Weak Results Signal Risk for KBH Capital Returns
KB Home struggled in fiscal Q1 2026, with revenue of $1.07 billion down approximately 23% year over year (YOY). Weakness was seen not only in the decline, but also in the underperformance, which topped 180 basis points (bps). The decline is caused by a 14% reduction in deliveries and lower prices, with forward-looking metrics indicating the weakness will continue. The company’s backlog is down by double digits in value and home count.
Margin news was also poor. The company experienced margin pressure at all levels, with costs rising and revenue deleveraging.

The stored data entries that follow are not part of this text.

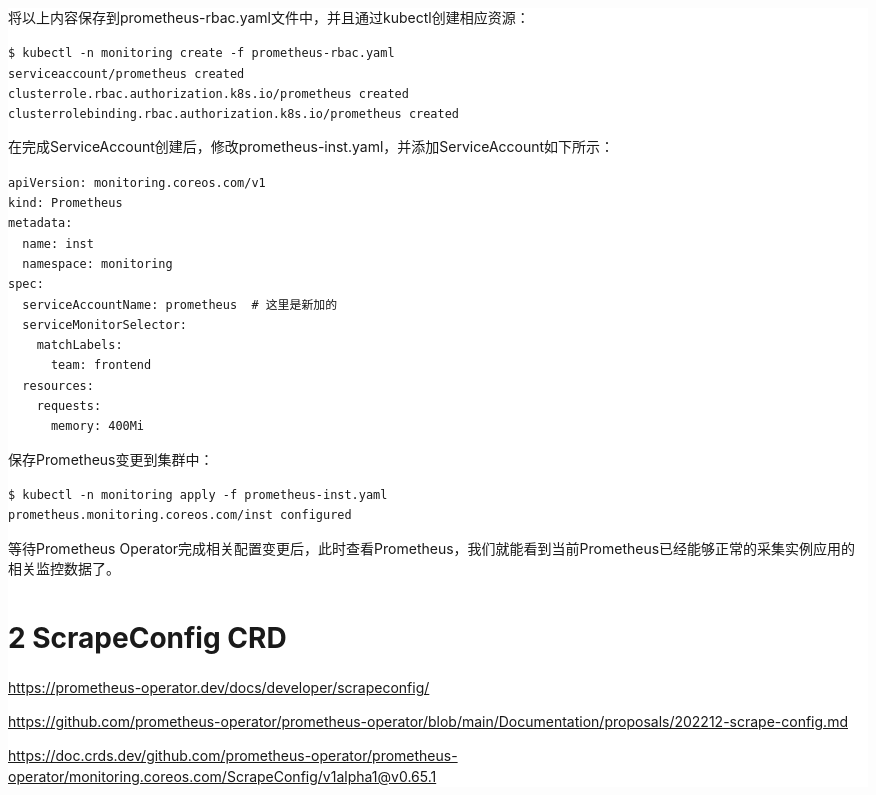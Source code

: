 将以上内容保存到prometheus-rbac.yaml文件中，并且通过kubectl创建相应资源：

```
$ kubectl -n monitoring create -f prometheus-rbac.yaml
serviceaccount/prometheus created
clusterrole.rbac.authorization.k8s.io/prometheus created
clusterrolebinding.rbac.authorization.k8s.io/prometheus created
```

在完成ServiceAccount创建后，修改prometheus-inst.yaml，并添加ServiceAccount如下所示：

```
apiVersion: monitoring.coreos.com/v1
kind: Prometheus
metadata:
  name: inst
  namespace: monitoring
spec:
  serviceAccountName: prometheus  # 这里是新加的 
  serviceMonitorSelector:
    matchLabels:
      team: frontend
  resources:
    requests:
      memory: 400Mi
```

保存Prometheus变更到集群中：

```
$ kubectl -n monitoring apply -f prometheus-inst.yaml
prometheus.monitoring.coreos.com/inst configured
```

等待Prometheus Operator完成相关配置变更后，此时查看Prometheus，我们就能看到当前Prometheus已经能够正常的采集实例应用的相关监控数据了。



# 2 ScrapeConfig CRD

https://prometheus-operator.dev/docs/developer/scrapeconfig/

https://github.com/prometheus-operator/prometheus-operator/blob/main/Documentation/proposals/202212-scrape-config.md

https://doc.crds.dev/github.com/prometheus-operator/prometheus-operator/monitoring.coreos.com/ScrapeConfig/v1alpha1@v0.65.1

The net impact was 52 cents in GAAP earnings, 2 cents shy of MarketBeat’s reported consensus, down approximately 65% YOY and compounded by weakened guidance.

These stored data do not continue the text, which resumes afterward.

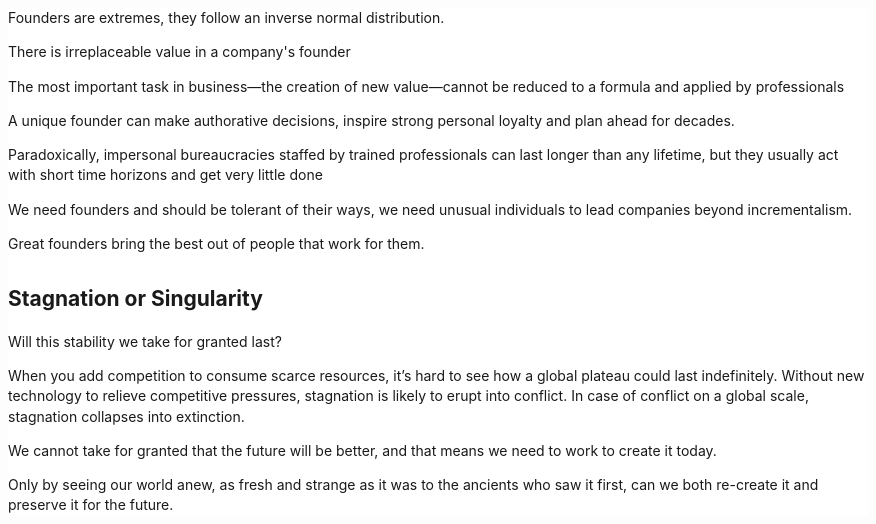 Founders are extremes, they follow an inverse normal distribution.

There is irreplaceable value in a company's founder

The most important task in business—the creation of new value—cannot be reduced to a formula and applied by professionals

A unique founder can make authorative decisions, inspire strong personal loyalty and plan ahead for decades.

Paradoxically, impersonal bureaucracies staffed by trained professionals can last longer than any lifetime, but they usually act with short time horizons and get very little done

We need founders and should be tolerant of their ways, we need unusual individuals to lead companies beyond incrementalism.

Great founders bring the best out of people that work for them.

## Stagnation or Singularity

Will this stability we take for granted last?

When you add competition to consume scarce resources, it’s hard to see how a global plateau could last indefinitely. Without new technology to relieve competitive pressures, stagnation is likely to erupt into conflict. In case of conflict on a global scale, stagnation collapses into extinction.

We cannot take for granted that the future will be better, and that means we need to work to create it today.

Only by seeing our world anew, as fresh and strange as it was to the ancients who saw it first, can we both re-create it and preserve it for the future.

Guidance was as poor as the Q1 results, with the company forecasting a nearly 24% contraction, accelerating its decline sequentially, and falling short of the consensus estimate. The only good news is that the margin is expected to hold steady, but even that isn’t that great. The critical takeaway is that margin compression and sales declines cut deeply into earnings power, leaving capital returns in jeopardy.
The capital return is significant as it underpins the stock price action. Returns include a dividend and share buybacks, which reduced the Q1 count by an average of 12.7% YOY. The problem is that cash flow is insufficient to cover the payments, leaving the company to lean on its cash pile. The cash pile is sufficient to sustain returns but not indefinitely, and the buybacks are already slowing. The Q1 pace is down 75% YOY, and the Q2 forecasts suggest the same for the current quarter. Looking forward, the pace of buybacks may slow to nil before the company reverts to growth and has the capacity to resume.
Analysts, Institutions, and Short-Sellers Present Headwinds for Investors
Analysts, institutions, and short-sellers, the three groups that investors need on their side, are not bullish on this stock. The analyst coverage remains firm, but the consensus rating has slipped to Hold, and the price targets are falling.
The existing low target of $25 suggests a price floor is in place, but it’s not firm. All it will take is another string of downgrades or price target reductions to send this market through the floor to lower lows, and there doesn’t appear to be anyone willing to buy.
Institutions, which own about 97% of this stock, have sold on a trailing 12-month basis and ramped their activity in Q1, capping gains and sending the market to long-term lows. There is no incentive for them to accumulate in the Q1 results or guidance update. Meanwhile, short interest is off its highs but remains elevated near 10%. It represents an overhang that may strengthen, given the weakened outlook and potential for underperformance. In this scenario, the KBH market is distributing shares and is likely to continue doing so.
The catalyst for higher prices is the built-to-order strategy. The company is working to reduce dependence on walk-in sales and build mostly as needed. The move is amplifying near-term weakness, but sets the company to return to growth in 2027 with stronger margins.